Could you show each line of the records that contains the word "suivant"?

·····

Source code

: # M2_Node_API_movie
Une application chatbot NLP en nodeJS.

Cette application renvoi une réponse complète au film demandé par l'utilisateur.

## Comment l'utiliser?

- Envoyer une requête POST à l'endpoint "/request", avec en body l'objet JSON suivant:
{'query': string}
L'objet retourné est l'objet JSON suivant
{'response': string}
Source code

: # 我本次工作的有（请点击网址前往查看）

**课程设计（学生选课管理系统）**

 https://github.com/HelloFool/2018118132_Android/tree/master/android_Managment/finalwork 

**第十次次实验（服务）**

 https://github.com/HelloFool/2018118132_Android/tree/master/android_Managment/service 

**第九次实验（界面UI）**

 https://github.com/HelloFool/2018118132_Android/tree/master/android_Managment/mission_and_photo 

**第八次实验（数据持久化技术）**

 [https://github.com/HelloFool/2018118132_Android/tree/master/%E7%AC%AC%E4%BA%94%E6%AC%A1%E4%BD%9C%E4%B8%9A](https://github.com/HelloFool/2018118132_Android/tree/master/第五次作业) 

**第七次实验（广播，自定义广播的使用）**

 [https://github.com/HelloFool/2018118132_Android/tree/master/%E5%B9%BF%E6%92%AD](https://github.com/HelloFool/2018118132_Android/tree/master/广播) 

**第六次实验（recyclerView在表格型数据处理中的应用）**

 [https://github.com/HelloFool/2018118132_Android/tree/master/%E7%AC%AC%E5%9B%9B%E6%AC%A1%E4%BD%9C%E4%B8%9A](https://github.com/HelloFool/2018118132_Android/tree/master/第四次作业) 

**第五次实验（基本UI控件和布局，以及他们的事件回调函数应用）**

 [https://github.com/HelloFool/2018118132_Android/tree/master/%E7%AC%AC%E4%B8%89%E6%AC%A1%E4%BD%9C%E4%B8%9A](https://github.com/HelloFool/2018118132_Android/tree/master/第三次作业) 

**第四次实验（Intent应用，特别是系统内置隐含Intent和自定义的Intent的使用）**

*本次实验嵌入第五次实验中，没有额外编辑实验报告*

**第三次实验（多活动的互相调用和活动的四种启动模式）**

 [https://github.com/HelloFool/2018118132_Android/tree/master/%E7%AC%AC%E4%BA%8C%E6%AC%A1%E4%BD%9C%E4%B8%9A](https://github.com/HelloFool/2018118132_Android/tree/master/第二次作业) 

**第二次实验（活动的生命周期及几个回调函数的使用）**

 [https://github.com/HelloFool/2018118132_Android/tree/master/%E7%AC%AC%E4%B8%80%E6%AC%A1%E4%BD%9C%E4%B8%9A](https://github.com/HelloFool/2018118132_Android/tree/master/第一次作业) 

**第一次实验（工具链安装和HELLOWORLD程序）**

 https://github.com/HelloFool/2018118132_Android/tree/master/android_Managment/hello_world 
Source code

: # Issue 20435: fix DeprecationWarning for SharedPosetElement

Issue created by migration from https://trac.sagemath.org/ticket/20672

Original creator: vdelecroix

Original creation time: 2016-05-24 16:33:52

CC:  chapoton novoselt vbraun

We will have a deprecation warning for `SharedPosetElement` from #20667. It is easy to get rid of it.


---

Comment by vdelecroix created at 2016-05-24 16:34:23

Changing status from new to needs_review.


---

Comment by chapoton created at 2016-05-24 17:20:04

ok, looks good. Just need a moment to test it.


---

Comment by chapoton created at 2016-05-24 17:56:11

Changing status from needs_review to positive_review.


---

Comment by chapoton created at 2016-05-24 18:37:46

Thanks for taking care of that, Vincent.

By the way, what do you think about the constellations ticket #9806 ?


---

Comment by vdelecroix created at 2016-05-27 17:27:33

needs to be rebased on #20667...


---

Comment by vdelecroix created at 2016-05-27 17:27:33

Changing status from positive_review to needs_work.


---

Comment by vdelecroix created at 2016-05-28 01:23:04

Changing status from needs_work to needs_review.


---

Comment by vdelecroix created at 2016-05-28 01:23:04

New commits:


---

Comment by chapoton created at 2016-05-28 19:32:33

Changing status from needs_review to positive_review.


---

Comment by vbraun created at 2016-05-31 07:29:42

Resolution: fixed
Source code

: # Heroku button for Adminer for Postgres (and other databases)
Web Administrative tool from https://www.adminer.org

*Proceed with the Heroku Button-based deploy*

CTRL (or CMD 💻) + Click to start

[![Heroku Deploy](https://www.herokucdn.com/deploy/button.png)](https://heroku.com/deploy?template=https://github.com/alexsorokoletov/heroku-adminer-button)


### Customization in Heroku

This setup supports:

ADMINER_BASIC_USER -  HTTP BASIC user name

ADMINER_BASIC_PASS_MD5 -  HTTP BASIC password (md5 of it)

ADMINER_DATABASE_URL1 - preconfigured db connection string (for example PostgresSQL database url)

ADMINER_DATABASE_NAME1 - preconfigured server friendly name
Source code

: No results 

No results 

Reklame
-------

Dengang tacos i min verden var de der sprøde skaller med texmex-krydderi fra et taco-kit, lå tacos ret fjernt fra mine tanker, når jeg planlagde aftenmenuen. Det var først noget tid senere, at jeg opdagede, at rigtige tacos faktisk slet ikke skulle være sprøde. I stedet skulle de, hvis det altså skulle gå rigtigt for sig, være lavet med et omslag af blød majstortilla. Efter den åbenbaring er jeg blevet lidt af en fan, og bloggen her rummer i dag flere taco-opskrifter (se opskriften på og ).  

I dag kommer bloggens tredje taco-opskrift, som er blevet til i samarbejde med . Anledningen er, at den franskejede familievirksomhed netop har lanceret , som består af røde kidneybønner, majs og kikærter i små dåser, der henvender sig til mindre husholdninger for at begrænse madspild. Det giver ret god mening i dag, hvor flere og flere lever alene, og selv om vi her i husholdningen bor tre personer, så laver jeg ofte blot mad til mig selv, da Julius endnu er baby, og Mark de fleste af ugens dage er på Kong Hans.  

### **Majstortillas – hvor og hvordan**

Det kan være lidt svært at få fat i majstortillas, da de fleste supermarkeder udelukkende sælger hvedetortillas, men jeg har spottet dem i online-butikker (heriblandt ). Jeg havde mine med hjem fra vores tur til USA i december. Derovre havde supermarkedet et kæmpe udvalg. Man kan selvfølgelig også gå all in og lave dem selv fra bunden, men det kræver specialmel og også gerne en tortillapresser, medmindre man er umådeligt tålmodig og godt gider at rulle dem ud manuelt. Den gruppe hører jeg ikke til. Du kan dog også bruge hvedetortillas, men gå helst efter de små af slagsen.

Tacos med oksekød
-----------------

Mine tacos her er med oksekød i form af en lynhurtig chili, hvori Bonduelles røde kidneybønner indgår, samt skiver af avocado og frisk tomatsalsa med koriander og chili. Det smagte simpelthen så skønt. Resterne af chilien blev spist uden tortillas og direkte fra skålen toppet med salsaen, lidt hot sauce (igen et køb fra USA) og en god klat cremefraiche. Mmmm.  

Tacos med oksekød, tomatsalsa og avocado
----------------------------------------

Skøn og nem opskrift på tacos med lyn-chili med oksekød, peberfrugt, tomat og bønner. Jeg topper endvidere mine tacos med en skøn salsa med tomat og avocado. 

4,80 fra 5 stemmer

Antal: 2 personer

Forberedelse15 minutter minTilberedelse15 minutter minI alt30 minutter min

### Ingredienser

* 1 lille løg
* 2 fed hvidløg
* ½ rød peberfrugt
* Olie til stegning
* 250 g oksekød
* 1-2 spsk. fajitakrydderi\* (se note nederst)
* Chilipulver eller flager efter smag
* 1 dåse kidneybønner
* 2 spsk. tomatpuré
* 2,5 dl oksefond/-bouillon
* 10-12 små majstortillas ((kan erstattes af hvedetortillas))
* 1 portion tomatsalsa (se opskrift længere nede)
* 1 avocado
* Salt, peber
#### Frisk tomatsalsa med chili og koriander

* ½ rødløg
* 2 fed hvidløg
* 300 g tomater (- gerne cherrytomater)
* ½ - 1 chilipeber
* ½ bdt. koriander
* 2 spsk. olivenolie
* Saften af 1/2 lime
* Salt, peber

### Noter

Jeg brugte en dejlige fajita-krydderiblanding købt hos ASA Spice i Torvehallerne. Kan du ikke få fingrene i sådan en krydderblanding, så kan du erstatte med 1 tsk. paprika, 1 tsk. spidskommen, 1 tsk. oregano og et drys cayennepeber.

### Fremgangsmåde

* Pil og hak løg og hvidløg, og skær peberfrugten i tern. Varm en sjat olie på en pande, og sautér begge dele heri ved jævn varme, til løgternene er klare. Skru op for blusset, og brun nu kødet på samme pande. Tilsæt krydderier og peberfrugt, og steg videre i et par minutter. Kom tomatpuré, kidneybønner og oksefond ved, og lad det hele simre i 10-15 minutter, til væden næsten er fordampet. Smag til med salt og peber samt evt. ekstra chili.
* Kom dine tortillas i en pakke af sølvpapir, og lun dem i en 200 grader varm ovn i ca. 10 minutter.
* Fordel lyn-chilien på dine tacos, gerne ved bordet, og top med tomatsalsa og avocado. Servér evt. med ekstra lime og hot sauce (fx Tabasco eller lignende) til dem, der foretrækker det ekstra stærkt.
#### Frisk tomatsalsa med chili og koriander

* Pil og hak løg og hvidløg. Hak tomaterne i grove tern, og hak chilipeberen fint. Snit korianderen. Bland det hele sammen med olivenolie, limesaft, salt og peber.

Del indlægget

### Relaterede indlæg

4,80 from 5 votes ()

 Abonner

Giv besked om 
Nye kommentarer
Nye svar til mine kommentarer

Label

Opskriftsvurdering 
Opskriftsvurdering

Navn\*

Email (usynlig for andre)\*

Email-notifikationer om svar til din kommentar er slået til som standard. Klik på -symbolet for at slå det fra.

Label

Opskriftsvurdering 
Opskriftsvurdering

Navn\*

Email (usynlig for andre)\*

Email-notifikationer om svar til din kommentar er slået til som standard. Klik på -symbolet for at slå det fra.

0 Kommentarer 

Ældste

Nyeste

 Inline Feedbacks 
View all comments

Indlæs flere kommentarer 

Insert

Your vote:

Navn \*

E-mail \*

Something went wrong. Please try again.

·····

- **Exercise output**
- Envoyer une requête POST à l'endpoint "/request", avec en body l'objet JSON suivant:
L'objet retourné est l'objet JSON suivant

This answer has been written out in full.